Stored data entries:
Start of Block

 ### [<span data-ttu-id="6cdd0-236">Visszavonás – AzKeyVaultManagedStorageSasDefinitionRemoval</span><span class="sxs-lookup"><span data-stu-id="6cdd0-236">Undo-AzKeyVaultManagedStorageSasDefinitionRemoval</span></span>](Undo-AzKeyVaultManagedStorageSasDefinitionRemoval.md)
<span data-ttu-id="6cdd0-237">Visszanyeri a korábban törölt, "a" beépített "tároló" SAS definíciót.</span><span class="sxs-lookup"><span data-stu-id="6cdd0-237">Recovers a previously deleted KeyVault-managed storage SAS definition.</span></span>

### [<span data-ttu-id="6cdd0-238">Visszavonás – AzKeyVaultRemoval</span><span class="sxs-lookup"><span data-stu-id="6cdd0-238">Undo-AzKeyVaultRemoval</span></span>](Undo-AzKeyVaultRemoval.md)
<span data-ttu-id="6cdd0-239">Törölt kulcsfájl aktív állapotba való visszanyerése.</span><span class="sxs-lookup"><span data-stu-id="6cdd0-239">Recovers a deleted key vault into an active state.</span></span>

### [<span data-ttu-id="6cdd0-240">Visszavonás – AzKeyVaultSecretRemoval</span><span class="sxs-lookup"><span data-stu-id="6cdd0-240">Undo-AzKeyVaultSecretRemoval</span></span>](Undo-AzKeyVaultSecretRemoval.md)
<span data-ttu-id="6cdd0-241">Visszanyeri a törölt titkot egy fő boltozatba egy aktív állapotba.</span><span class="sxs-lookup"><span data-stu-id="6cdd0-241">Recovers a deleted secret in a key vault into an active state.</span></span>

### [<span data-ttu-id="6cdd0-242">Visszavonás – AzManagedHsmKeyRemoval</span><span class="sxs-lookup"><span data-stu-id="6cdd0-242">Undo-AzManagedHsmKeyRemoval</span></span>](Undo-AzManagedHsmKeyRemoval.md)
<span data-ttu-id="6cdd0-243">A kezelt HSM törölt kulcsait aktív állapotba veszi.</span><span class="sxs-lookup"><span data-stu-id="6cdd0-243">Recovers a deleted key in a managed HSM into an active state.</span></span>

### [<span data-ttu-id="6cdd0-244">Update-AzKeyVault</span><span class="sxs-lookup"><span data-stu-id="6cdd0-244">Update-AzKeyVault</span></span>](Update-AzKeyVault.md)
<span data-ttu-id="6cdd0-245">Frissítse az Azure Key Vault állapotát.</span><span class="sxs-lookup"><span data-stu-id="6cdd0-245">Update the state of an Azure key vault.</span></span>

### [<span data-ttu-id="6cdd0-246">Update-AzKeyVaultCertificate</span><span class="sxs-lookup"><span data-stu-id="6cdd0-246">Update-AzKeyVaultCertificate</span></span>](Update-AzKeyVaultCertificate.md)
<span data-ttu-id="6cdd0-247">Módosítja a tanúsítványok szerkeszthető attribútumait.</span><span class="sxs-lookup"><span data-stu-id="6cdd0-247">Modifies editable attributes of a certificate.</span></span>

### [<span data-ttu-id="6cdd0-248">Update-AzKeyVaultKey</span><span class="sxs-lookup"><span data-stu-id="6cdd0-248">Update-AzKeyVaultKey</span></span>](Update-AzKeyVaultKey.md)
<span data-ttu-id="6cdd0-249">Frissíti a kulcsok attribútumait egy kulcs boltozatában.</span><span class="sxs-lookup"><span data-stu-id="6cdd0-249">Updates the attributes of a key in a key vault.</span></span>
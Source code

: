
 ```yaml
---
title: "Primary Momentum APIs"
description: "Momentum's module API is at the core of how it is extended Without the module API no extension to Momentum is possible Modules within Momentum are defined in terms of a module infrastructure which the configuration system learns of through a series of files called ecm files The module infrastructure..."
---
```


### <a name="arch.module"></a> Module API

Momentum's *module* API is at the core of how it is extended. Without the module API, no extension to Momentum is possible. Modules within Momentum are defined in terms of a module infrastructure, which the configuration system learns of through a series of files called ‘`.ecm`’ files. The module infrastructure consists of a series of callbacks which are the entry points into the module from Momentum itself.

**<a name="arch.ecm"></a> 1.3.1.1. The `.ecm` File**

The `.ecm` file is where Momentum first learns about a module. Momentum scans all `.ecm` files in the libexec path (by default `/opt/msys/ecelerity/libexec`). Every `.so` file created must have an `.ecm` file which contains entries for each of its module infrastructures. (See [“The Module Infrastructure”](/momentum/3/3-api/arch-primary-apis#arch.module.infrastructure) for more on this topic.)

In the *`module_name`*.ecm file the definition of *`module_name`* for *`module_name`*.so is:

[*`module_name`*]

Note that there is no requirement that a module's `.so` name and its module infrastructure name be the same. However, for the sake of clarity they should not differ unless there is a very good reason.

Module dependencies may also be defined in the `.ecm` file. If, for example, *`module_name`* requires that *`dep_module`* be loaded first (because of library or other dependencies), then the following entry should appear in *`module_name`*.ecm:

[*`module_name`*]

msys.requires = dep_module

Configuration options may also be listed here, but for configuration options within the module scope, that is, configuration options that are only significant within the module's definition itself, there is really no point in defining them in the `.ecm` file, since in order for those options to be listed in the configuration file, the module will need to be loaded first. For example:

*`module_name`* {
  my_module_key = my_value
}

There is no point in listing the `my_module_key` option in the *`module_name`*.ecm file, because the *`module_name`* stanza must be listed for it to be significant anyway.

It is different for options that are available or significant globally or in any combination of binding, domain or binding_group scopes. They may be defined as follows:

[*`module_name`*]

End of Block

# ASSIGNMENT:
Reproduce, word for word and in full, only the lines above that start at the line with "a key vault.</span></span>" and run through the line with "file the definition", both ends included.

# TASK RESPONSE:
<span data-ttu-id="6cdd0-249">Frissíti a kulcsok attribútumait egy kulcs boltozatában.</span><span class="sxs-lookup"><span data-stu-id="6cdd0-249">Updates the attributes of a key in a key vault.</span></span>
Source code

:
 ```yaml
---
title: "Primary Momentum APIs"
description: "Momentum's module API is at the core of how it is extended Without the module API no extension to Momentum is possible Modules within Momentum are defined in terms of a module infrastructure which the configuration system learns of through a series of files called ecm files The module infrastructure..."
---
```


### <a name="arch.module"></a> Module API

Momentum's *module* API is at the core of how it is extended. Without the module API, no extension to Momentum is possible. Modules within Momentum are defined in terms of a module infrastructure, which the configuration system learns of through a series of files called ‘`.ecm`’ files. The module infrastructure consists of a series of callbacks which are the entry points into the module from Momentum itself.

**<a name="arch.ecm"></a> 1.3.1.1. The `.ecm` File**

The `.ecm` file is where Momentum first learns about a module. Momentum scans all `.ecm` files in the libexec path (by default `/opt/msys/ecelerity/libexec`). Every `.so` file created must have an `.ecm` file which contains entries for each of its module infrastructures. (See [“The Module Infrastructure”](/momentum/3/3-api/arch-primary-apis#arch.module.infrastructure) for more on this topic.)

In the *`module_name`*.ecm file the definition of *`module_name`* for *`module_name`*.so is:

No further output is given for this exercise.